Here in Utah, family members of missionaries reveal what they went through during the wait to hear from loved ones.
The Filipino community in Utah is also holding out hope. Waiting was the hardest part.
Sara Webber was sent to the Philippines to serve her mission a month ago. When her parents first heard from her last Monday, she had no idea a deadly typhoon was on its way.
Webber’s parents Jim and Gidget waited by the phone for days.
"They have Sara and she's on her way to Tacloban and she's getting on a plane on her way to Manilla,” Gidget said. “I said, ‘oh thank you, thank you.’ I was so overcome with joy."
Her husband Jim shared the same sentiment.
"We were just absolutely overjoyed," he said.
It was the same story for Randy Hughes whose son Preston serving a mission for the LDS Church was in Tacloban, one of the hardest hit areas.
"I was worried for him thinking the worst," Hughes said.
Death and destruction now plagues the Philippines but somehow Preston and his companion, Joseph Baker made it out of the storm alive. The two made the long journey of 40 miles on foot to the nearest city, where church leaders later found them.
"My wife just smiles, breaks out in crying and I started the same thing, so happy," Hughes said.
For Filipinos in Utah, like Bella Jo Stokes, who has loved ones on the island, four days of uncertainty taunted her.
"It is devastating for me emotionally, the trauma was actually the agony of waiting and waiting for the uncertain is the most difficult part, you don't know the fate of your own family, your own family is hard," Stokes said.
"Right now I`m mourning," said Joseph Buenaflor, whose heart is heavy even though his family is OK.

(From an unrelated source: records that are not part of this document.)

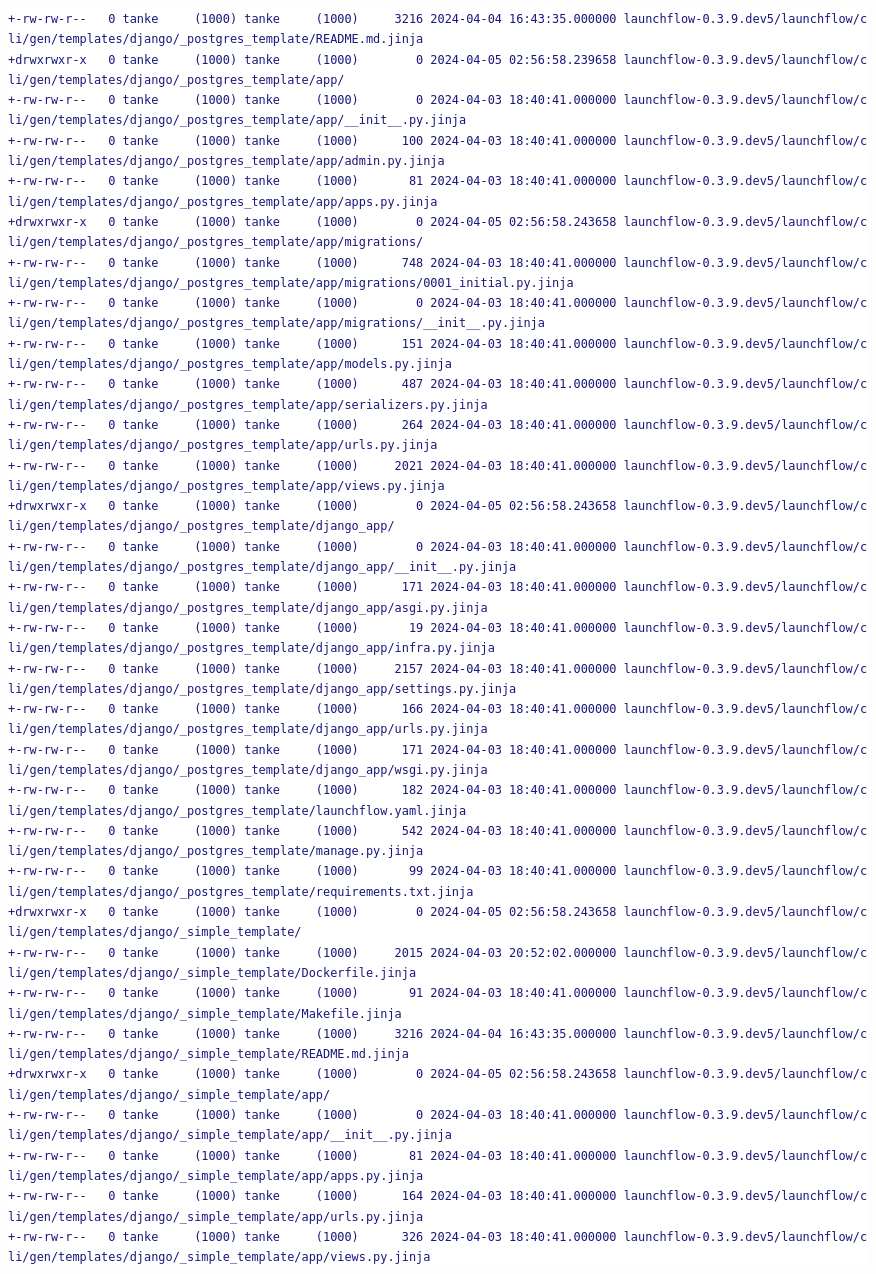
 ```diff
+-rw-rw-r--   0 tanke     (1000) tanke     (1000)     3216 2024-04-04 16:43:35.000000 launchflow-0.3.9.dev5/launchflow/cli/gen/templates/django/_postgres_template/README.md.jinja
+drwxrwxr-x   0 tanke     (1000) tanke     (1000)        0 2024-04-05 02:56:58.239658 launchflow-0.3.9.dev5/launchflow/cli/gen/templates/django/_postgres_template/app/
+-rw-rw-r--   0 tanke     (1000) tanke     (1000)        0 2024-04-03 18:40:41.000000 launchflow-0.3.9.dev5/launchflow/cli/gen/templates/django/_postgres_template/app/__init__.py.jinja
+-rw-rw-r--   0 tanke     (1000) tanke     (1000)      100 2024-04-03 18:40:41.000000 launchflow-0.3.9.dev5/launchflow/cli/gen/templates/django/_postgres_template/app/admin.py.jinja
+-rw-rw-r--   0 tanke     (1000) tanke     (1000)       81 2024-04-03 18:40:41.000000 launchflow-0.3.9.dev5/launchflow/cli/gen/templates/django/_postgres_template/app/apps.py.jinja
+drwxrwxr-x   0 tanke     (1000) tanke     (1000)        0 2024-04-05 02:56:58.243658 launchflow-0.3.9.dev5/launchflow/cli/gen/templates/django/_postgres_template/app/migrations/
+-rw-rw-r--   0 tanke     (1000) tanke     (1000)      748 2024-04-03 18:40:41.000000 launchflow-0.3.9.dev5/launchflow/cli/gen/templates/django/_postgres_template/app/migrations/0001_initial.py.jinja
+-rw-rw-r--   0 tanke     (1000) tanke     (1000)        0 2024-04-03 18:40:41.000000 launchflow-0.3.9.dev5/launchflow/cli/gen/templates/django/_postgres_template/app/migrations/__init__.py.jinja
+-rw-rw-r--   0 tanke     (1000) tanke     (1000)      151 2024-04-03 18:40:41.000000 launchflow-0.3.9.dev5/launchflow/cli/gen/templates/django/_postgres_template/app/models.py.jinja
+-rw-rw-r--   0 tanke     (1000) tanke     (1000)      487 2024-04-03 18:40:41.000000 launchflow-0.3.9.dev5/launchflow/cli/gen/templates/django/_postgres_template/app/serializers.py.jinja
+-rw-rw-r--   0 tanke     (1000) tanke     (1000)      264 2024-04-03 18:40:41.000000 launchflow-0.3.9.dev5/launchflow/cli/gen/templates/django/_postgres_template/app/urls.py.jinja
+-rw-rw-r--   0 tanke     (1000) tanke     (1000)     2021 2024-04-03 18:40:41.000000 launchflow-0.3.9.dev5/launchflow/cli/gen/templates/django/_postgres_template/app/views.py.jinja
+drwxrwxr-x   0 tanke     (1000) tanke     (1000)        0 2024-04-05 02:56:58.243658 launchflow-0.3.9.dev5/launchflow/cli/gen/templates/django/_postgres_template/django_app/
+-rw-rw-r--   0 tanke     (1000) tanke     (1000)        0 2024-04-03 18:40:41.000000 launchflow-0.3.9.dev5/launchflow/cli/gen/templates/django/_postgres_template/django_app/__init__.py.jinja
+-rw-rw-r--   0 tanke     (1000) tanke     (1000)      171 2024-04-03 18:40:41.000000 launchflow-0.3.9.dev5/launchflow/cli/gen/templates/django/_postgres_template/django_app/asgi.py.jinja
+-rw-rw-r--   0 tanke     (1000) tanke     (1000)       19 2024-04-03 18:40:41.000000 launchflow-0.3.9.dev5/launchflow/cli/gen/templates/django/_postgres_template/django_app/infra.py.jinja
+-rw-rw-r--   0 tanke     (1000) tanke     (1000)     2157 2024-04-03 18:40:41.000000 launchflow-0.3.9.dev5/launchflow/cli/gen/templates/django/_postgres_template/django_app/settings.py.jinja
+-rw-rw-r--   0 tanke     (1000) tanke     (1000)      166 2024-04-03 18:40:41.000000 launchflow-0.3.9.dev5/launchflow/cli/gen/templates/django/_postgres_template/django_app/urls.py.jinja
+-rw-rw-r--   0 tanke     (1000) tanke     (1000)      171 2024-04-03 18:40:41.000000 launchflow-0.3.9.dev5/launchflow/cli/gen/templates/django/_postgres_template/django_app/wsgi.py.jinja
+-rw-rw-r--   0 tanke     (1000) tanke     (1000)      182 2024-04-03 18:40:41.000000 launchflow-0.3.9.dev5/launchflow/cli/gen/templates/django/_postgres_template/launchflow.yaml.jinja
+-rw-rw-r--   0 tanke     (1000) tanke     (1000)      542 2024-04-03 18:40:41.000000 launchflow-0.3.9.dev5/launchflow/cli/gen/templates/django/_postgres_template/manage.py.jinja
+-rw-rw-r--   0 tanke     (1000) tanke     (1000)       99 2024-04-03 18:40:41.000000 launchflow-0.3.9.dev5/launchflow/cli/gen/templates/django/_postgres_template/requirements.txt.jinja
+drwxrwxr-x   0 tanke     (1000) tanke     (1000)        0 2024-04-05 02:56:58.243658 launchflow-0.3.9.dev5/launchflow/cli/gen/templates/django/_simple_template/
+-rw-rw-r--   0 tanke     (1000) tanke     (1000)     2015 2024-04-03 20:52:02.000000 launchflow-0.3.9.dev5/launchflow/cli/gen/templates/django/_simple_template/Dockerfile.jinja
+-rw-rw-r--   0 tanke     (1000) tanke     (1000)       91 2024-04-03 18:40:41.000000 launchflow-0.3.9.dev5/launchflow/cli/gen/templates/django/_simple_template/Makefile.jinja
+-rw-rw-r--   0 tanke     (1000) tanke     (1000)     3216 2024-04-04 16:43:35.000000 launchflow-0.3.9.dev5/launchflow/cli/gen/templates/django/_simple_template/README.md.jinja
+drwxrwxr-x   0 tanke     (1000) tanke     (1000)        0 2024-04-05 02:56:58.243658 launchflow-0.3.9.dev5/launchflow/cli/gen/templates/django/_simple_template/app/
+-rw-rw-r--   0 tanke     (1000) tanke     (1000)        0 2024-04-03 18:40:41.000000 launchflow-0.3.9.dev5/launchflow/cli/gen/templates/django/_simple_template/app/__init__.py.jinja
+-rw-rw-r--   0 tanke     (1000) tanke     (1000)       81 2024-04-03 18:40:41.000000 launchflow-0.3.9.dev5/launchflow/cli/gen/templates/django/_simple_template/app/apps.py.jinja
+-rw-rw-r--   0 tanke     (1000) tanke     (1000)      164 2024-04-03 18:40:41.000000 launchflow-0.3.9.dev5/launchflow/cli/gen/templates/django/_simple_template/app/urls.py.jinja
+-rw-rw-r--   0 tanke     (1000) tanke     (1000)      326 2024-04-03 18:40:41.000000 launchflow-0.3.9.dev5/launchflow/cli/gen/templates/django/_simple_template/app/views.py.jinja
```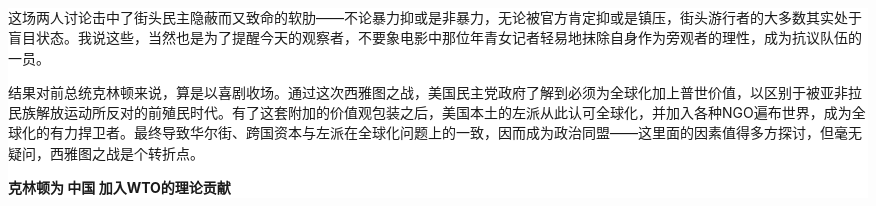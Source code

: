   <div style="max-width: 632px;height:180px; display: none; text-align: center; margin: 0 auto; overflow: hidden;overflow-x: hidden;">
   <div id="taboola-midarticle-thumbnails" style="max-width: 632px;height:180px;overflow: hidden;overflow-x: hidden;">
   </div>
  </div>
  <div>
   <center>
    <div id="div-gpt-ad-1589559869784-0">
    </div>
   </center>
  </div>
 </center>
 <p>
  这场两人讨论击中了街头民主隐蔽而又致命的软肋——不论暴力抑或是非暴力，无论被官方肯定抑或是镇压，街头游行者的大多数其实处于盲目状态。我说这些，当然也是为了提醒今天的观察者，不要象电影中那位年青女记者轻易地抹除自身作为旁观者的理性，成为抗议队伍的一员。
 </p>
 <center>
  <div style="max-width: 632px;height:180px; display: none; text-align: center; margin: 0 auto; overflow: hidden;overflow-x: hidden;">
   <div id="taboola-midarticle-thumbnails" style="max-width: 632px;height:180px;overflow: hidden;overflow-x: hidden;">
   </div>
  </div>
  <div>
   <center>
    <div id="div-gpt-ad-1589559869784-0">
    </div>
   </center>
  </div>
 </center>
 <p>
  结果对前总统克林顿来说，算是以喜剧收场。通过这次西雅图之战，美国民主党政府了解到必须为全球化加上普世价值，以区别于被亚非拉民族解放运动所反对的前殖民时代。有了这套附加的价值观包装之后，美国本土的左派从此认可全球化，并加入各种NGO遍布世界，成为全球化的有力捍卫者。最终导致华尔街、跨国资本与左派在全球化问题上的一致，因而成为政治同盟——这里面的因素值得多方探讨，但毫无疑问，西雅图之战是个转折点。
 </p>
 <center>
  <div style="max-width: 632px;height:180px; display: none; text-align: center; margin: 0 auto; overflow: hidden;overflow-x: hidden;">
   <div id="taboola-midarticle-thumbnails" style="max-width: 632px;height:180px;overflow: hidden;overflow-x: hidden;">
   </div>
  </div>
  <div>
   <center>
    <div id="div-gpt-ad-1589559869784-0">
    </div>
   </center>
  </div>
 </center>
 <p>
  <strong>
   克林顿为
   <span href="https://www.secretchina.com" target="_blank">
    中国
   </span>
   加入WTO的理论贡献
  </strong>
 </p>
 <center>
  <div style="max-width: 632px;height:180px; display: none; text-align: center; margin: 0 auto; overflow: hidden;overflow-x: hidden;">
   <div id="taboola-midarticle-thumbnails" style="max-width: 632px;height:180px;overflow: hidden;overflow-x: hidden;">
   </div>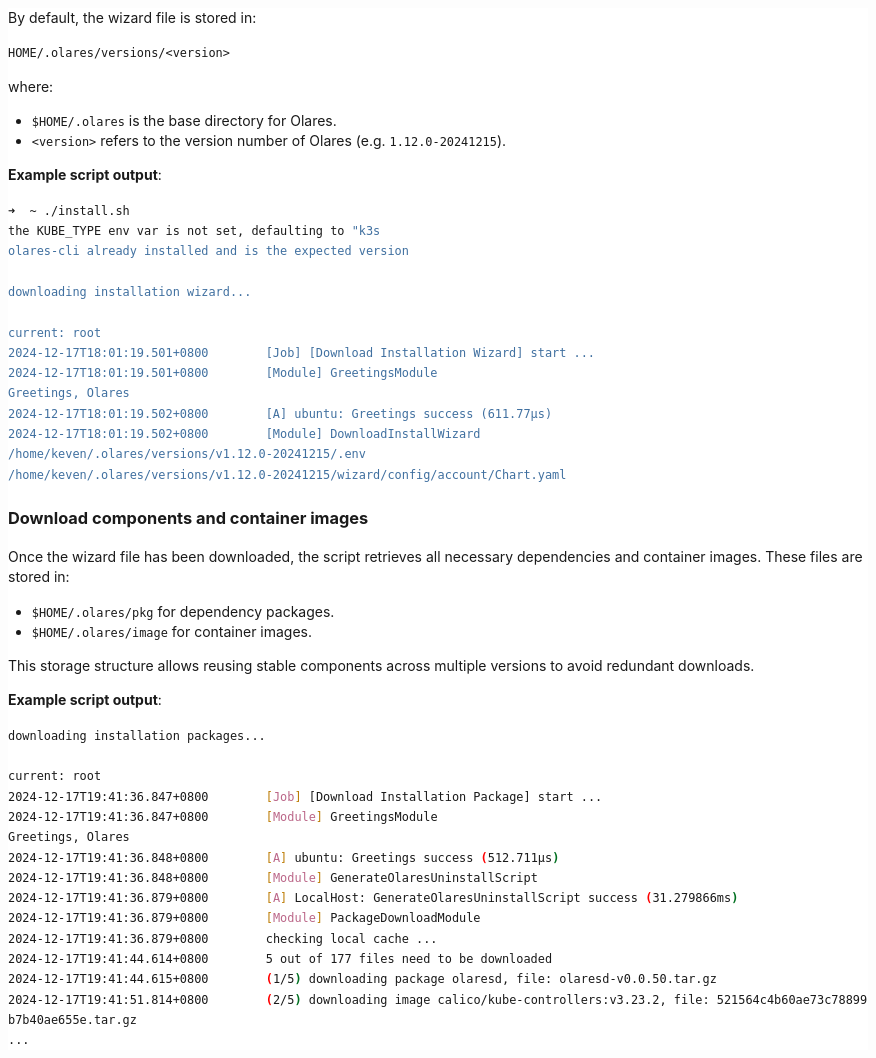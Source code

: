 By default, the wizard file is stored in:

`HOME/.olares/versions/<version>`

where:
- `$HOME/.olares` is the base directory for Olares.
- `<version>` refers to the version number of Olares (e.g. `1.12.0-20241215`).

**Example script output**:

```bash
➜  ~ ./install.sh
the KUBE_TYPE env var is not set, defaulting to "k3s
olares-cli already installed and is the expected version

downloading installation wizard...

current: root
2024-12-17T18:01:19.501+0800        [Job] [Download Installation Wizard] start ...
2024-12-17T18:01:19.501+0800        [Module] GreetingsModule
Greetings, Olares
2024-12-17T18:01:19.502+0800        [A] ubuntu: Greetings success (611.77µs)
2024-12-17T18:01:19.502+0800        [Module] DownloadInstallWizard
/home/keven/.olares/versions/v1.12.0-20241215/.env
/home/keven/.olares/versions/v1.12.0-20241215/wizard/config/account/Chart.yaml
```

### Download components and container images
Once the wizard file has been downloaded, the script retrieves all necessary dependencies and container images. These files are stored in:
- `$HOME/.olares/pkg` for dependency packages.
- `$HOME/.olares/image` for container images.

This storage structure allows reusing stable components across multiple versions to avoid redundant downloads.

**Example script output**:

```bash
downloading installation packages...

current: root
2024-12-17T19:41:36.847+0800        [Job] [Download Installation Package] start ...
2024-12-17T19:41:36.847+0800        [Module] GreetingsModule
Greetings, Olares
2024-12-17T19:41:36.848+0800        [A] ubuntu: Greetings success (512.711µs)
2024-12-17T19:41:36.848+0800        [Module] GenerateOlaresUninstallScript
2024-12-17T19:41:36.879+0800        [A] LocalHost: GenerateOlaresUninstallScript success (31.279866ms)
2024-12-17T19:41:36.879+0800        [Module] PackageDownloadModule
2024-12-17T19:41:36.879+0800        checking local cache ...
2024-12-17T19:41:44.614+0800        5 out of 177 files need to be downloaded
2024-12-17T19:41:44.615+0800        (1/5) downloading package olaresd, file: olaresd-v0.0.50.tar.gz
2024-12-17T19:41:51.814+0800        (2/5) downloading image calico/kube-controllers:v3.23.2, file: 521564c4b60ae73c78899b7b40ae655e.tar.gz
...
```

He knows the conditions are dire.
"I'm so worried,” Buenaflor said. “How can I help them, but right now I`m just grateful and thankful that there's a lot of countries now that are helping, especially the United States."
The LDS Church released a statement saying all of its missionaries serving in the 21 missions in the Philippines have been contacted and is safe. The Church says it's providing food, water, shelter and other resources for them.